The operator said a number of retailers are already helping with product development by providing user feedback.

In addition, Telefónica said market research firm Gfk, with whom it has signed a strategic partnership, would also help with product development – initially in Germany, the UK and Brazil.

The news is the first public announcement of a European operator actively engaging in a Big Data initiative that goes beyond in-house processes.

Analysys Mason’s Carlos Pinto told European Communications that the news could be a turning point for the industry.

“Other large operators have already looked into this but Telefónica is the first player to publicly reveal its intentions,” he said.

“Unlocking the potential of customer data should provide a brand new source of revenue.”

The proof will naturally be in the pudding, but the operator, which has been the most forward-looking in Europe this past year, should be applauded for jumping into what are potentially troublesome waters.

More on that in a second.

Telefónica's announcement is line with the findings of European Communications’ Big Data Special Report in Q2 this year.

A survey found that a majority of senior telco managers thought creating new revenue streams, such as selling data to third parties, was the biggest opportunity that Big Data presents to operators.

However, nearly two-thirds did not feel they have the right number and quality of staff in place to pursue it, while a lack of understanding of Big Data more generally was viewed as the biggest challenge.

Pinto agrees with the thrust of these findings.

“The organisational challenge is one of the most important that Telefónica will face.
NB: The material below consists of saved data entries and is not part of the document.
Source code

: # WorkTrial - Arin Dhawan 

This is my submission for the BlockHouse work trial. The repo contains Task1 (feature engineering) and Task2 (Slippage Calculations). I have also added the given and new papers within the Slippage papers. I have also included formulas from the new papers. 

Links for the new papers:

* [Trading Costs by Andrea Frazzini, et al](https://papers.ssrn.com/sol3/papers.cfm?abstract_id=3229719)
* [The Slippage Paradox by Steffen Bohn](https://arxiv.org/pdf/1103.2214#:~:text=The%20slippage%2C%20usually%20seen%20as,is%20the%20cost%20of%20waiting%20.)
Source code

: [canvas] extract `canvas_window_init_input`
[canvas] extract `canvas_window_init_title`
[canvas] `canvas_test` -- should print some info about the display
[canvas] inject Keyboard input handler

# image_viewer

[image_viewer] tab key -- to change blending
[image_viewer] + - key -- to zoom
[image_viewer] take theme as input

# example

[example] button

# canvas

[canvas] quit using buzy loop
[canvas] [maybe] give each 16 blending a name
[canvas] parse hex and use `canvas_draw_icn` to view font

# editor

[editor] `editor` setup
Big Data is a completely different type of product to what they are used to and it needs to be packaged in a different way,” he said.

However, he said the partnership with Gfk would help to “fill the gaps” to ensure that Telefónica gets the know-how it needs to sell knowledge to corporate clients.

GfK’s COO Dr Gerhard Hausruckinger, added: “We are constantly working to help our clients understand the impact of technology on changing consumer behaviour, and particularly the unique challenges and opportunities presented by mobile.”

The news will bring Telefónica into direct competition with the likes of Google and Facebook; whether the operator's data will be more relevant and/or valuable than those of its OTT rivals is perhaps the most interesting area to watch moving forward.

Certainly, they will face some of the same issues, most visibly that of customer privacy.

Telefónica Digital CCO Stephen Shurrock said Big Data must be “approached in a smart and responsible way”.

Given the troubles Google and Facebook have encountered this past year, Telefónica will want to avoid any data protection wrangles at all cost.

Confirmed Pinto: “Operators should never dispose of customer data directly: it must be packaged up anonymously in a way that protects the consumer but is appealing to corporate clients.”

The telecoms industry has been rightly accused of being behind the curve on Big Data, but Telefónica should be applauded for being first out of the blocks.